Before being wounded in the big drive, Sergt. T. C. Lapp wrote to the Belleville Ontario of which he was formerly foreman, as follows:

'There has been so much written concerning the world war and the part our Canadian forces have played in it, that it would be presumption on any part to attempt to add anything concerning the greatest issues; but I thought it might be of some interest to you to know that the men in the trenches are thinking and saying among themselves.

'In "funk hole" 'dugout' and billet gatherings men will express themselves on subjects that they won't ordinarily mention in visiting home, or in conversation outside their own particular circle of comrades. The things that affect us personally - rations, mail from home leave, working parties' patrols, vermin, mud. etc. - are talk of most, but the range of subjects include politics, religion, literature, poetry, and sometimes war. No debating society ever had more earnest speakers than I have heard in my experience of some five months in France.

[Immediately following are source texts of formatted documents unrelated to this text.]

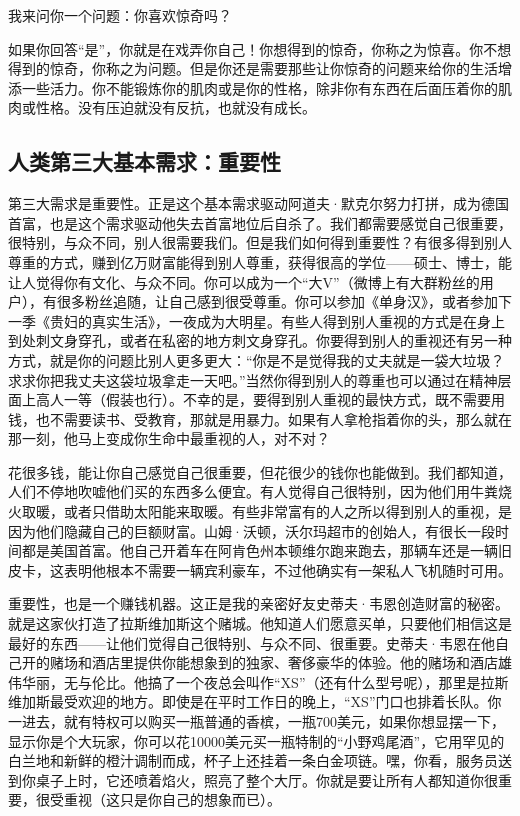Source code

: 我来问你一个问题：你喜欢惊奇吗？

如果你回答“是”，你就是在戏弄你自己！你想得到的惊奇，你称之为惊喜。你不想得到的惊奇，你称之为问题。但是你还是需要那些让你惊奇的问题来给你的生活增添一些活力。你不能锻炼你的肌肉或是你的性格，除非你有东西在后面压着你的肌肉或性格。没有压迫就没有反抗，也就没有成长。

\subsection{人类第三大基本需求：重要性}

第三大需求是重要性。正是这个基本需求驱动阿道夫·默克尔努力打拼，成为德国首富，也是这个需求驱动他失去首富地位后自杀了。我们都需要感觉自己很重要，很特别，与众不同，别人很需要我们。但是我们如何得到重要性？有很多得到别人尊重的方式，赚到亿万财富能得到别人尊重，获得很高的学位——硕士、博士，能让人觉得你有文化、与众不同。你可以成为一个“大V”（微博上有大群粉丝的用户），有很多粉丝追随，让自己感到很受尊重。你可以参加《单身汉》，或者参加下一季《贵妇的真实生活》，一夜成为大明星。有些人得到别人重视的方式是在身上到处刺文身穿孔，或者在私密的地方刺文身穿孔。你要得到别人的重视还有另一种方式，就是你的问题比别人更多更大：“你是不是觉得我的丈夫就是一袋大垃圾？求求你把我丈夫这袋垃圾拿走一天吧。”当然你得到别人的尊重也可以通过在精神层面上高人一等（假装也行）。不幸的是，要得到别人重视的最快方式，既不需要用钱，也不需要读书、受教育，那就是用暴力。如果有人拿枪指着你的头，那么就在那一刻，他马上变成你生命中最重视的人，对不对？

花很多钱，能让你自己感觉自己很重要，但花很少的钱你也能做到。我们都知道，人们不停地吹嘘他们买的东西多么便宜。有人觉得自己很特别，因为他们用牛粪烧火取暖，或者只借助太阳能来取暖。有些非常富有的人之所以得到别人的重视，是因为他们隐藏自己的巨额财富。山姆·沃顿，沃尔玛超市的创始人，有很长一段时间都是美国首富。他自己开着车在阿肯色州本顿维尔跑来跑去，那辆车还是一辆旧皮卡，这表明他根本不需要一辆宾利豪车，不过他确实有一架私人飞机随时可用。

重要性，也是一个赚钱机器。这正是我的亲密好友史蒂夫·韦恩创造财富的秘密。就是这家伙打造了拉斯维加斯这个赌城。他知道人们愿意买单，只要他们相信这是最好的东西——让他们觉得自己很特别、与众不同、很重要。史蒂夫·韦恩在他自己开的赌场和酒店里提供你能想象到的独家、奢侈豪华的体验。他的赌场和酒店雄伟华丽，无与伦比。他搞了一个夜总会叫作“XS”（还有什么型号呢），那里是拉斯维加斯最受欢迎的地方。即使是在平时工作日的晚上，“XS”门口也排着长队。你一进去，就有特权可以购买一瓶普通的香槟，一瓶700美元，如果你想显摆一下，显示你是个大玩家，你可以花10000美元买一瓶特制的“小野鸡尾酒”，它用罕见的白兰地和新鲜的橙汁调制而成，杯子上还挂着一条白金项链。嘿，你看，服务员送到你桌子上时，它还喷着焰火，照亮了整个大厅。你就是要让所有人都知道你很重要，很受重视（这只是你自己的想象而已）。

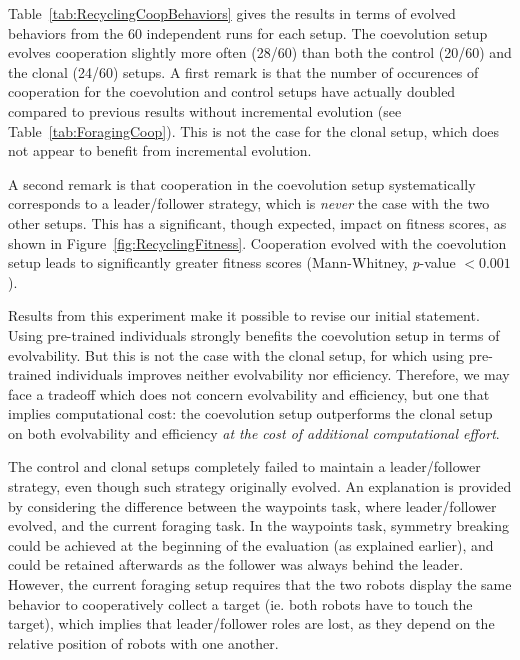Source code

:     Table~\ref{tab:RecyclingCoopBehaviors} gives the results in terms of evolved behaviors from the $60$ independent runs for each setup. 
    The coevolution setup evolves cooperation slightly more often (28/60) than both the control (20/60) and the clonal (24/60) setups. 
    A first remark is that the number of occurences of cooperation for the coevolution and control setups have actually doubled compared to previous results without incremental evolution (see Table~\ref{tab:ForagingCoop}). This is not the case for the clonal setup, which does not appear to benefit from incremental evolution. 

    A second remark is that cooperation in the coevolution setup systematically corresponds to a leader/follower strategy, which is \textit{never} the case with the two other setups. This has a significant, though expected, impact on fitness scores, as shown in Figure~\ref{fig:RecyclingFitness}. Cooperation evolved with the coevolution setup leads to significantly greater fitness scores (Mann-Whitney, {\em p}-value $<0.001$). 

    Results from this experiment make it possible to revise our initial statement. Using pre-trained individuals strongly benefits the coevolution setup in terms of evolvability. But this is not the case with the clonal setup, for which using pre-trained individuals improves neither evolvability nor efficiency. Therefore, we may face a tradeoff which does not concern evolvability and efficiency, but one that implies computational cost: the coevolution setup outperforms the clonal setup on both evolvability and efficiency \textit{at the cost of additional computational effort}.

    The control and clonal setups completely failed to maintain a leader/follower strategy, even though such strategy originally evolved. An explanation is provided by considering the difference between the waypoints task, where leader/follower evolved, and the current foraging task. In the waypoints task, symmetry breaking could be achieved at the beginning of the evaluation (as explained earlier), and could be retained afterwards as the follower was always behind the leader. However, the current foraging setup requires that the two robots display the same behavior to cooperatively collect a target (ie. both robots have to touch the target), which implies that leader/follower roles are lost, as they depend on the relative position of robots with one another. 


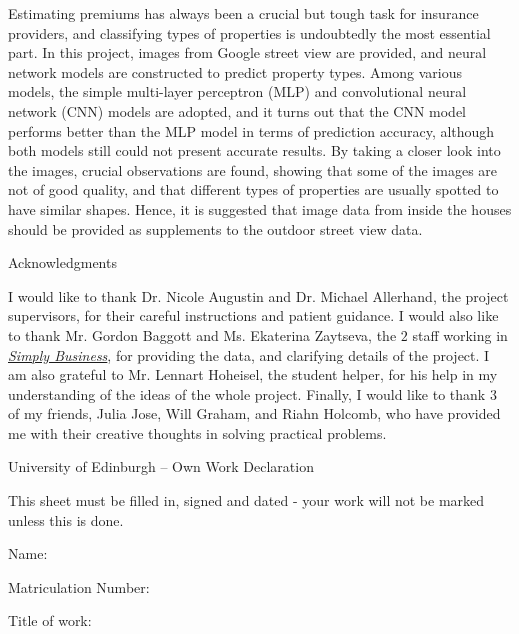 \documentclass[11pt,twoside]{article}
\numberwithin{Theorem}{section}
\numberwithin{Definition}{section}
\numberwithin{Lemma}{section}
\numberwithin{Algorithm}{section}
\numberwithin{equation}{section}
\newcommand{\dottedline}[1]{\makebox[#1]{.\dotfill}}
\begin{document}
Estimating premiums has always been a crucial but tough task for insurance providers, and classifying types of properties is undoubtedly the most essential part. In this project, images from Google street view are provided, and neural network models are constructed to predict property types. Among various models, the simple multi-layer perceptron (MLP) and convolutional neural network (CNN) models are adopted, and it turns out that the CNN model performs better than the MLP model in terms of prediction accuracy, although both models still could not present accurate results. By taking a closer look into the images, crucial observations are found, showing that some of the images are not of good quality, and that different types of properties are usually spotted to have similar shapes. Hence, it is suggested that image data from inside the houses should be provided as supplements to the outdoor street view data.

\clearpage

\begin{center}
\Large{Acknowledgments}
\end{center}

I would like to thank Dr. Nicole Augustin and Dr. Michael Allerhand, the project supervisors, for their careful instructions and patient guidance. I would also like to thank Mr. Gordon Baggott and Ms. Ekaterina Zaytseva, the $2$ staff working in \href{https://www.simplybusiness.co.uk/}{\textit{Simply Business}}, for providing the data, and clarifying details of the project. I am also grateful to Mr. Lennart Hoheisel, the student helper, for his help in my understanding of the ideas of the whole project. Finally, I would like to thank $3$ of my friends, Julia Jose, Will Graham, and Riahn Holcomb, who have provided me with their creative thoughts in solving practical problems.

\clearpage

\begin{center}
\Large{University of Edinburgh – Own Work Declaration}
\end{center}


This sheet must be filled in, signed and dated - your work will not be marked unless this is done.
\vspace{1cm}

Name: \dottedline{8cm}

Matriculation Number: \dottedline{6cm}

Title of work: \dottedline{8cm}

\vspace{1cm}
\end{document}
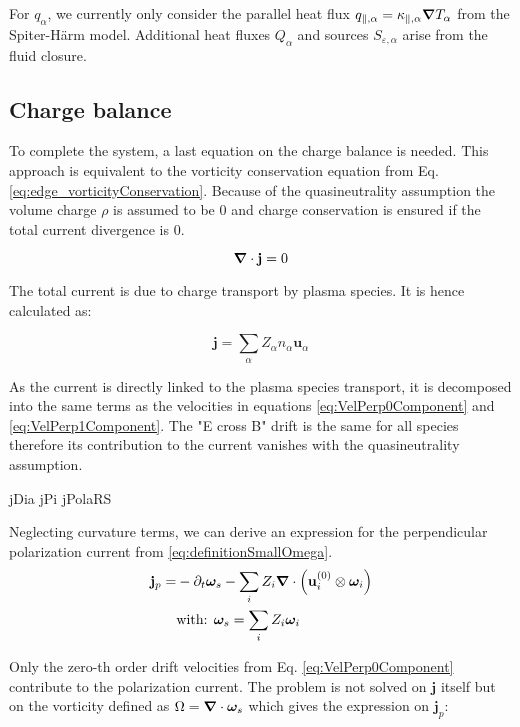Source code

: For $q_\alpha$, we currently only consider the parallel heat flux $q_{\parallel,\alpha} = \kappa_{\parallel,\alpha}\grad T_\alpha$ from the Spiter-Härm model. Additional heat fluxes $Q_\alpha$ and sources $S_{\varepsilon,\alpha}$ arise from the fluid closure.



\subsection{Charge balance}

To complete the system, a last equation on the charge balance is needed. This approach is equivalent to the vorticity conservation equation from Eq. \ref{eq:edge_vorticityConservation}. Because of the quasineutrality assumption the volume charge $\rho$ is assumed to be 0 and charge conservation is ensured if the total current divergence is 0.

\begin{equation}
	\grad\cdot\mathbf{j} = 0
\end{equation}

The total current is due to charge transport by plasma species. It is hence calculated as: 

\begin{equation}
	\mathbf{j} = \sum_{\alpha} Z_\alpha n_\alpha \mathbf{u}_\alpha
\end{equation}

As the current is directly linked to the plasma species transport, it is decomposed into the same terms as the velocities in equations \ref{eq:VelPerp0Component} and \ref{eq:VelPerp1Component}. The "E cross B" drift is the same for all species therefore its contribution to the current vanishes with the quasineutrality assumption. 

jDia
jPi
jPolaRS

Neglecting curvature terms, we can derive an expression for the perpendicular polarization current from \autoref{eq:definitionSmallOmega}.
\begin{align}
	\mathbf{j}_{p} =& -\partial_t\boldsymbol{\omega}_s - \sum_{i}Z_i\grad\cdot\left(\mathbf{u}^{(0)}_i\otimes\boldsymbol{\omega}_i\right) \\
	&\text{with:  }\boldsymbol{\omega}_s = \sum_{i}Z_i\boldsymbol{\omega}_i \nonumber
\end{align}


 Only the zero-th order drift velocities from Eq. \ref{eq:VelPerp0Component} contribute to the polarization current. The problem is not solved on $\mathbf{j}$ itself but on the vorticity defined as $\Omega = \grad\cdot\boldsymbol{\omega}_s$ which gives the expression on $\mathbf{j}_p$: 
 
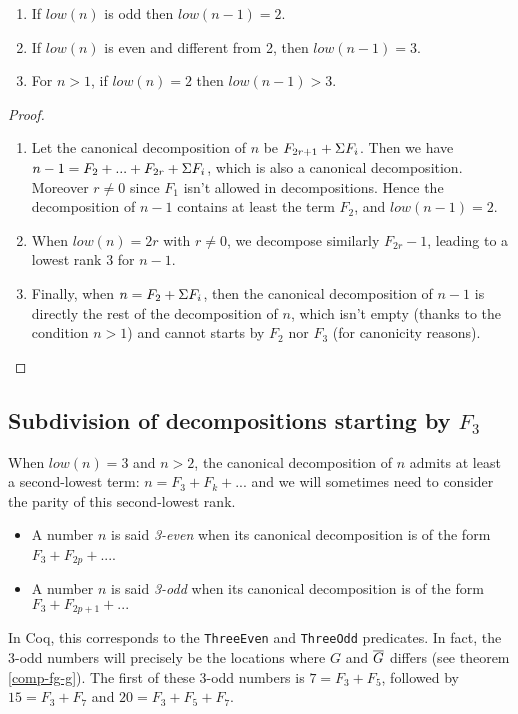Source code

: \documentclass[a4paper,11pt]{article}
\begin{document}
\begin{theorem}\label{fibpred}
\noindent
\begin{enumerate}
\item If $low(n)$ is odd then $low(n-1) = 2$.
\item If $low(n)$ is even and different from 2, then $low(n-1) = 3$.
\item For $n>1$, if $low(n)=2$ then $low(n-1)>3$.
\end{enumerate}
\end{theorem}
\begin{proof}
\noindent
\begin{enumerate}
\item Let the canonical decomposition of $n$ be $F_{2r+1} +
  \Sigma F_i$. Then we have $n-1 = F_2 + ... + F_{2r} + \Sigma F_i$, which
 is also a canonical decomposition. Moreover $r\neq 0$ since $F_1$
 isn't allowed in decompositions. Hence the decomposition of $n-1$
 contains at least the term $F_2$, and $low(n-1)=2$.
\item When $low(n) = 2r$ with $r\neq 0$, we decompose
 similarly $F_{2r}-1$, leading to a lowest rank 3 for $n-1$.
\item Finally, when $n = F_2 + \Sigma F_i$, then the canonical decomposition
  of $n-1$ is directly the rest of the decomposition of $n$, which
  isn't empty (thanks to the condition $n>1$) and
  cannot starts by $F_2$ nor $F_3$ (for canonicity reasons).
\end{enumerate}
\end{proof}

\subsection{Subdivision of decompositions starting by $F_3$}

When $low(n)=3$ and $n>2$, the canonical decomposition of $n$
admits at least a second-lowest term: $n = F_3 + F_k + ...$ and we
will sometimes
need to consider the parity of this second-lowest rank.

\begin{definition}
\noindent
\begin{itemize}
\item A number $n$ is said \emph{3-even} when its canonical decomposition
  is of the form $F_3 + F_{2p} + ...$.
\item A number $n$ is said \emph{3-odd} when its canonical decomposition
  is of the form $F_3 + F_{2p+1} + ...$
\end{itemize}
\end{definition}
In Coq, this corresponds to the {\tt ThreeEven} and {\tt ThreeOdd}
predicates.
In fact, the 3-odd numbers will precisely be the locations where
$G$ and $\overline{G}$ differs (see theorem \ref{comp-fg-g}). The first of these 3-odd numbers is
$7 = F_3+F_5$, followed by $15 = F_3 + F_7$ and $20 = F_3+F_5+F_7$.
\end{document}
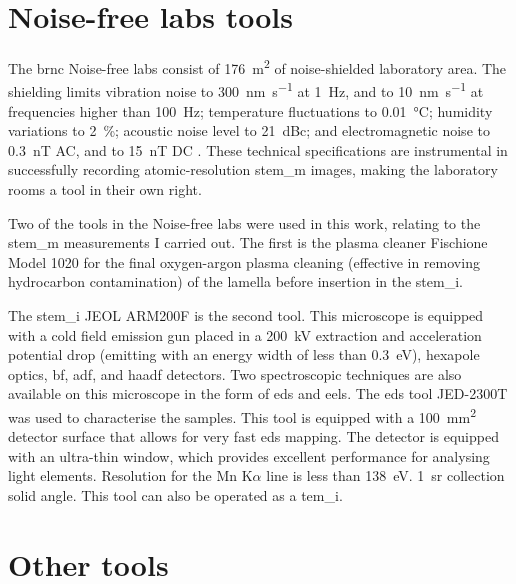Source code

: \section{Noise-free labs tools}

The \acs{brnc} Noise-free labs consist of \qty{176}{\m^2} of noise-shielded laboratory area. The shielding limits vibration noise to \qty{300}{\nm\per\s} at \qty{1}{Hz}, and to \qty{10}{\nm\per\s} at frequencies higher than \qty{100}{Hz}; temperature fluctuations to \qty{0.01}{\degreeCelsius}; humidity variations to \qty{2}{\%}; acoustic noise level to \qty{21}{dBc}; and electromagnetic noise to \qty{0.3}{\nano\tesla} AC, and to \qty{15}{\nano\tesla} DC \cite{Lörtscher_Noise_Free}. These technical specifications are instrumental in successfully recording atomic-resolution \acf{stem_m} images, making the laboratory rooms a tool in their own right.
\par
Two of the tools in the Noise-free labs were used in this work, relating to the \acs{stem_m} measurements I carried out. The first is the plasma cleaner Fischione Model 1020 for the final oxygen-argon plasma cleaning (effective in removing hydrocarbon contamination) of the lamella before insertion in the \acs{stem_i}. 
\par 
The \acl{stem_i} JEOL ARM200F is the second tool. This microscope is equipped with a cold field emission gun placed in a \qty{200}{\kV} extraction and acceleration potential drop (emitting with an energy width of less than \qty{0,3}{eV}), hexapole optics, \acf{bf}, \acf{adf}, and \acf{haadf} detectors. Two spectroscopic techniques are also available on this microscope in the form of \acf{eds} and \acf{eels}. The \acs{eds} tool JED-2300T was used to characterise the samples. This tool is equipped with a \qty{100}{\mm^2} detector surface that allows for very fast \acs{eds} mapping. The detector is equipped with an ultra-thin window, which provides excellent performance for analysing light elements. Resolution for the Mn K$\alpha$ line is less than \qty{138}{\eV}. \qty{1}{\steradian} collection solid angle. This tool can also be operated as a \acf{tem_i}.

\section{Other tools}


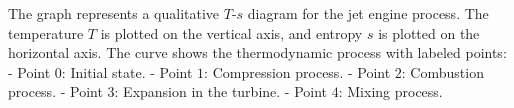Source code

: The graph represents a qualitative \( T \)-\( s \) diagram for the jet engine process. The temperature \( T \) is plotted on the vertical axis, and entropy \( s \) is plotted on the horizontal axis. The curve shows the thermodynamic process with labeled points:  
- Point \( 0 \): Initial state.  
- Point \( 1 \): Compression process.  
- Point \( 2 \): Combustion process.  
- Point \( 3 \): Expansion in the turbine.  
- Point \( 4 \): Mixing process.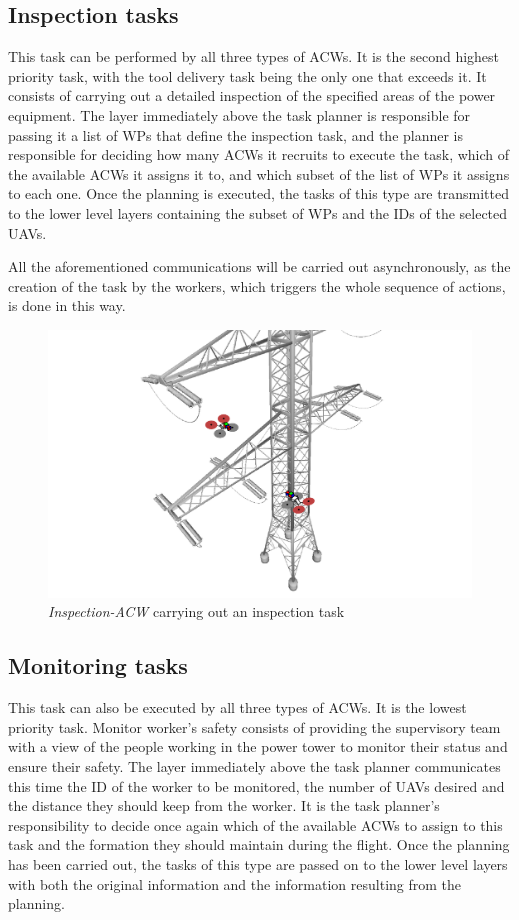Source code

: \subsection{Inspection tasks}
\label{subsec:InspectionTasks}
This task can be performed by all three types of \glspl{ACW}. It is the second highest priority task, with the tool delivery task being the only one that exceeds it. It consists of carrying out a detailed inspection of the specified areas of the power equipment. The layer immediately above the task planner is responsible for passing it a list of \glspl{WP} that define the inspection task, and the planner is responsible for deciding how many \glspl{ACW} it recruits to execute the task, which of the available \glspl{ACW} it assigns it to, and which subset of the list of \glspl{WP} it assigns to each one. Once the planning is executed, the tasks of this type are transmitted to the lower level layers containing the subset of \glspl{WP} and the \glspl{ID} of the selected \glspl{UAV}.

All the aforementioned communications will be carried out asynchronously, as the creation of the task by the workers, which triggers the whole sequence of actions, is done in this way.

\begin{figure}[htbp]
    \centering
    \includegraphics[width=.75\linewidth]
    {ProblemFormulation/figures/inspection_task.pdf}
    \caption{\textit{Inspection-ACW} carrying out an inspection task}
    \label{fig:inspection_task}
\end{figure}

\subsection{Monitoring tasks}
\label{subsec:MonitoringTasks}
This task can also be executed by all three types of \glspl{ACW}. It is the lowest priority task. Monitor worker's safety consists of providing the supervisory team with a view of the people working in the power tower to monitor their status and ensure their safety. The layer immediately above the task planner communicates this time the \gls{ID} of the worker to be monitored, the number of \glspl{UAV} desired and the distance they should keep from the worker. It is the task planner's responsibility to decide once again which of the available \glspl{ACW} to assign to this task and the formation they should maintain during the flight. Once the planning has been carried out, the tasks of this type are passed on to the lower level layers with both the original information and the information resulting from the planning.

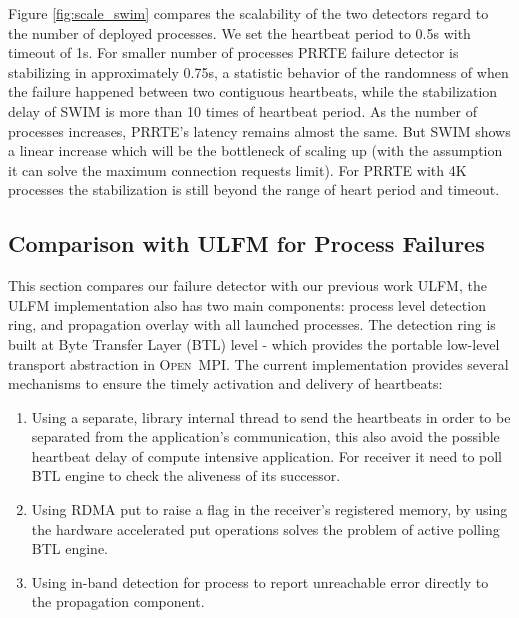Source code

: \documentclass[sigconf]{acmart}
\newcommand{\prrte}[0]{\textsc{PRRTE}\xspace}
\newcommand{\ompi}[0]{\textsc{Open~MPI}\xspace}
\newcommand{\ulfm}[0]{\textsc{ULFM}\xspace}
\begin{document}
Figure \ref{fig:scale_swim} compares the scalability of the two detectors regard to the number of deployed processes. We set the heartbeat period to 0.5s with timeout of 1s. For smaller number of processes \prrte failure detector is stabilizing in approximately 0.75s, a statistic behavior of the randomness of when the failure happened between two contiguous heartbeats, while the stabilization delay of SWIM is more than 10 times of heartbeat period. As the number of processes increases, \prrte's latency remains almost the same. But SWIM shows a linear increase which will be the bottleneck of scaling up (with the assumption it can solve the maximum connection requests limit). For \prrte with 4K processes the stabilization is still beyond the range of heart period and timeout.

\subsection{Comparison with \ulfm for Process Failures}
This section compares our failure detector with our previous work \ulfm, the \ulfm implementation also has two main components: process level detection ring, and propagation overlay with all launched processes. The detection ring is built at Byte Transfer Layer (BTL) level - which provides the portable low-level transport abstraction in \ompi. The current implementation provides several mechanisms to ensure the timely activation and delivery of heartbeats:
\begin{enumerate}
  \item Using a separate, library internal thread to send the heartbeats in order to be separated from the application's communication, this also avoid the possible heartbeat delay of compute intensive application. For receiver it need to poll BTL engine to check the aliveness of its successor. 
  \item Using RDMA put to raise a flag in the receiver's registered memory, by using the hardware accelerated put operations solves the problem of active polling BTL engine. 
  \item Using in-band detection for process to report unreachable error directly to the propagation component.
\end{enumerate}
\end{document}
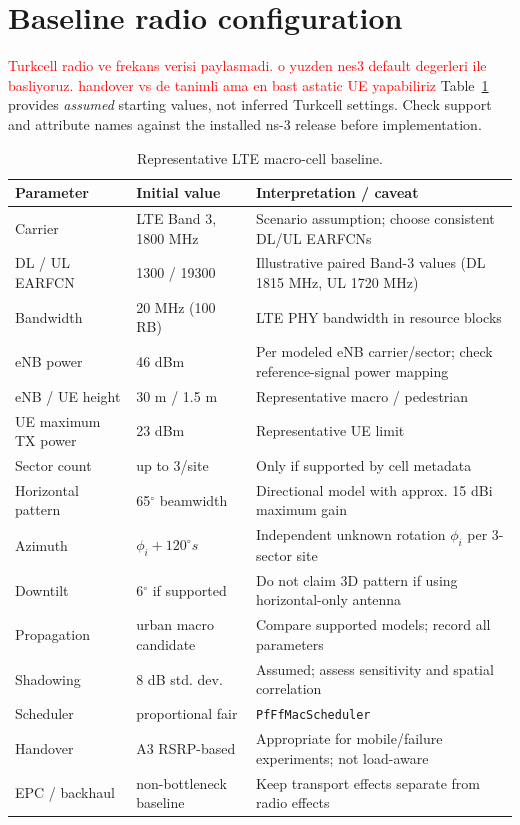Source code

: \documentclass[11pt,a4paper]{article}
\newcommand{\red}[1]{\textcolor{red}{#1}}
\begin{document}
\section{Baseline radio configuration}
\red{Turkcell radio ve frekans verisi paylasmadi. o yuzden nes3 default degerleri ile basliyoruz. handover vs de tanimli ama en bast astatic UE yapabiliriz}
Table~\ref{tab:radio} provides \emph{assumed} starting values, not inferred Turkcell settings. Check support and attribute names against the installed ns-3 release before implementation.
\begin{table}[ht]\centering\small
\caption{Representative LTE macro-cell baseline.}\label{tab:radio}
\begin{tabularx}{\linewidth}{@{}l l X@{}}\toprule
Parameter & Initial value & Interpretation / caveat \\
\midrule
Carrier & LTE Band 3, 1800 MHz & Scenario assumption; choose consistent DL/UL EARFCNs \\
DL / UL EARFCN & 1300 / 19300 & Illustrative paired Band-3 values (DL 1815 MHz, UL 1720 MHz) \\
Bandwidth & 20 MHz (100 RB) & LTE PHY bandwidth in resource blocks \\
eNB power & 46 dBm & Per modeled eNB carrier/sector; check reference-signal power mapping \\
eNB / UE height & 30 m / 1.5 m & Representative macro / pedestrian \\
UE maximum TX power & 23 dBm & Representative UE limit \\
Sector count & up to 3/site & Only if supported by cell metadata \\
Horizontal pattern & 65$^\circ$ beamwidth & Directional model with approx. 15 dBi maximum gain \\
Azimuth & $\phi_i+120^\circ s$ & Independent unknown rotation $\phi_i$ per 3-sector site \\
Downtilt & 6$^\circ$ if supported & Do not claim 3D pattern if using horizontal-only antenna \\
Propagation & urban macro candidate & Compare supported models; record all parameters \\
Shadowing & 8 dB std. dev. & Assumed; assess sensitivity and spatial correlation \\
Scheduler & proportional fair & \texttt{PfFfMacScheduler} \\
Handover & A3 RSRP-based & Appropriate for mobile/failure experiments; not load-aware \\
EPC / backhaul & non-bottleneck baseline & Keep transport effects separate from radio effects \\
\bottomrule\end{tabularx}\end{table}
\end{document}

When we can forget our surroundings for a few minutes our thought naturally turn to home folks and home activities. The Canadian Daily Record a publication giving the news of Canada by cable - keeps us in touch with passing events, and our letters and papers give us the details. Comments concerning the severity of food regulations, as published in Canadian papers, have caused many a smile. ‘Let ‘em try European rations for a year.' Is what we generally hear at such times.
The numerous strikes and threatening strikes cause great irritation. It is incomprehensible to us that a man earning $7.50 a day, with all the comforts of home and family , should choose a time of crisis to ask for a 100 percent increase, such as some of the C.P.R. men have recently done. Compared to $1.10 a day in a hole in the ground under constant shell fire, the majority of the working men at home are enjoying the extreme of luxury.

Most of us have illusions about the possible duration of the war. While we hope for an early finish we are not building any hopes on leaving the shores of France before the close of 1919. In the popular estimation next year will mark our lasting triumph; even at that allowance should be made for some great unthought-of event either shortening or lengthening it. With this delightfully indefinite deduction, we cease to puzzle our minds further. The main point is - we must win, and win we will, regardless of the time and price.

I am writing this from a forward line where daily the price of blood is paid. One never knows who may be next, but we don know that if we go under, that Canada will see that the vacant places are filled without delay, so that while our fair Dominion is carrying on the fight for peace and right, her dead shall sleep in peace.